Tomás es el mejor vendedor de Fincas El Porvenir. Paula, su mujer, lo sabe. Todos los días le prepara pan tostado, café y zumo de naranja para desayunar. La familia al completo se congrega puntual en la mesa, aunque cada uno se espabila al ritmo de sus quehaceres. Su mujer se desenvuelve feliz en la cocina, todavía en bata y sin peinar, va de aquí para allá con el café humeante y los bocadillos recién hechos para sus hijos. Rosa irá pronto a la universidad y Eduardo comenzará el bachillerato el próximo curso. Está orgullosa de ellos, se le nota, y lo está sobre todo de su marido, a quien estos días encuentra esquivo y preocupado. Casi no tienen tiempo de estar solos durante el día y esta mañana desea retenerlo un rato antes de que se vaya a trabajar.

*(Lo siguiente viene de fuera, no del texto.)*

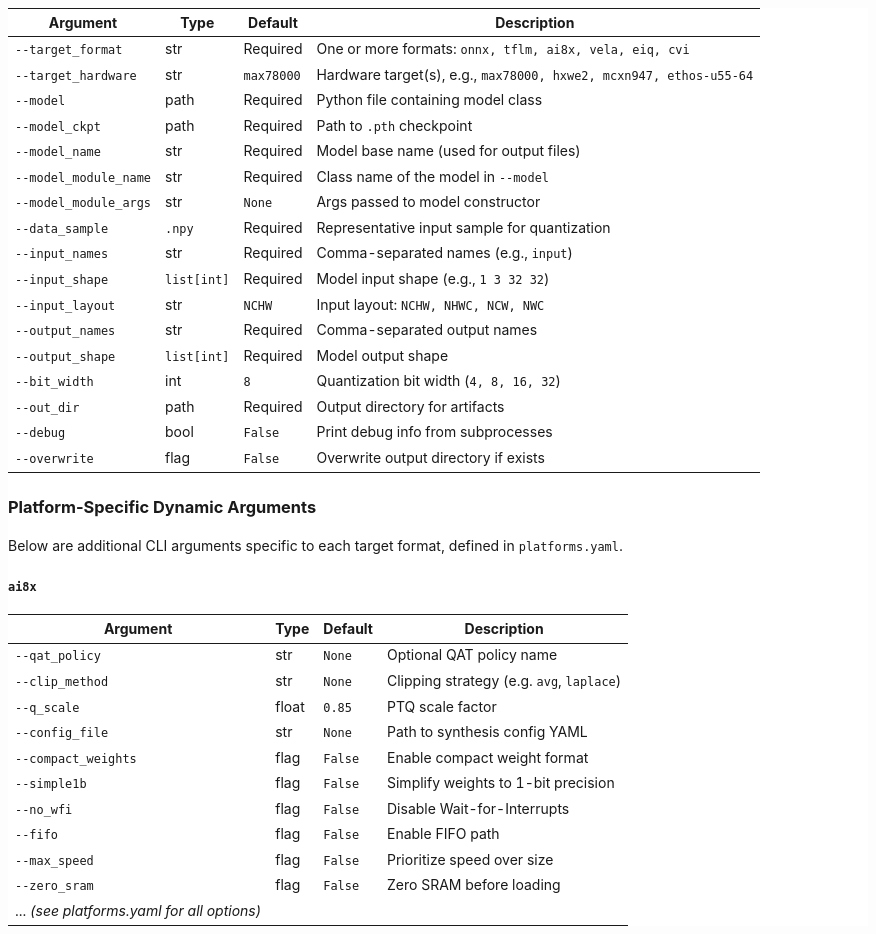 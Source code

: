 | Argument              | Type      | Default       | Description |  
|-----------------------|-----------|---------------|-------------|  
| `--target_format`     | str       | Required      | One or more formats: `onnx, tflm, ai8x, vela, eiq, cvi` |  
| `--target_hardware`   | str       | `max78000`    | Hardware target(s), e.g., `max78000, hxwe2, mcxn947, ethos-u55-64` |  
| `--model`             | path      | Required      | Python file containing model class |  
| `--model_ckpt`        | path      | Required      | Path to `.pth` checkpoint |  
| `--model_name`        | str       | Required      | Model base name (used for output files) |  
| `--model_module_name` | str       | Required      | Class name of the model in `--model` |  
| `--model_module_args` | str       | `None`        | Args passed to model constructor |  
| `--data_sample`       | `.npy`    | Required      | Representative input sample for quantization |  
| `--input_names`       | str       | Required      | Comma-separated names (e.g., `input`) |  
| `--input_shape`       | `list[int]` | Required    | Model input shape (e.g., `1 3 32 32`) |  
| `--input_layout`      | str       | `NCHW`        | Input layout: `NCHW, NHWC, NCW, NWC` |  
| `--output_names`      | str       | Required      | Comma-separated output names |  
| `--output_shape`      | `list[int]` | Required    | Model output shape |  
| `--bit_width`         | int       | `8`           | Quantization bit width (`4, 8, 16, 32`) |  
| `--out_dir`           | path      | Required      | Output directory for artifacts |  
| `--debug`             | bool      | `False`       | Print debug info from subprocesses |  
| `--overwrite`         | flag      | `False`       | Overwrite output directory if exists |  

### Platform-Specific Dynamic Arguments

Below are additional CLI arguments specific to each target format, defined in `platforms.yaml`.

#### `ai8x`

| Argument               | Type    | Default   | Description |
|------------------------|---------|-----------|-------------|
| `--qat_policy`         | str     | `None`    | Optional QAT policy name |
| `--clip_method`        | str     | `None`    | Clipping strategy (e.g. `avg`, `laplace`) |
| `--q_scale`            | float   | `0.85`    | PTQ scale factor |
| `--config_file`        | str     | `None`    | Path to synthesis config YAML |
| `--compact_weights`    | flag    | `False`   | Enable compact weight format |
| `--simple1b`           | flag    | `False`   | Simplify weights to 1-bit precision |
| `--no_wfi`             | flag    | `False`   | Disable Wait-for-Interrupts |
| `--fifo`               | flag    | `False`   | Enable FIFO path |
| `--max_speed`          | flag    | `False`   | Prioritize speed over size |
| `--zero_sram`          | flag    | `False`   | Zero SRAM before loading |
| ... *(see platforms.yaml for all options)* |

Últimamente lo observa fatigado, le dice, y desearía contagiarle su ilusión. Está segura de que las cosas podrían haber sido de otra manera si no hubiese tenido la determinación de ahorrar. Además, este invierno terminaron de pagar la hipoteca del piso y eso la anima; se siente aliviada porque, a pesar de que él podría quedarse en el paro, al menos cuentan con los ahorros con los que podrán salir del apuro si llega el momento. Se acerca para abrazarlo, aunque él tiene prisa y mira el reloj para eludir la cariñosa obstinación de sus afectuosos gestos. Ella insiste, sabe que volverá tarde; le arregla el nudo de la corbata, el cuello de la camisa, le pregunta si ha dormido bien. No sabe cómo transmitirle su satisfacción con lo que la rodea, con los niños y con su matrimonio. Eso es lo que más le importa. Son tiempos difíciles, no se cansa de repetirle, pero saldrán adelante gracias a tantos sacrificios y precauciones. Tomás afirma con la cabeza y la mira con sus ojos grises, sin hablar; aguarda un segundo antes de abrir la puerta y deja que por fin le dé un beso.

—Que tengas un buen día —le dice ella mientras él desaparece por la escalera—, y no le des tantas vueltas, vamos a salir adelante, ya lo verás.

Paula está segura de que son una familia afortunada. Después de todo, a pesar de las dificultades y de la crisis, a ellos no les va tan mal. No hace más

Page 5: Relatos auténticos de vidas descarriadas

que repetírselo, pero Tomás lleva tiempo sin vender nada. Parece que la crisis se ha cebado con él más que con ningún otro vendedor.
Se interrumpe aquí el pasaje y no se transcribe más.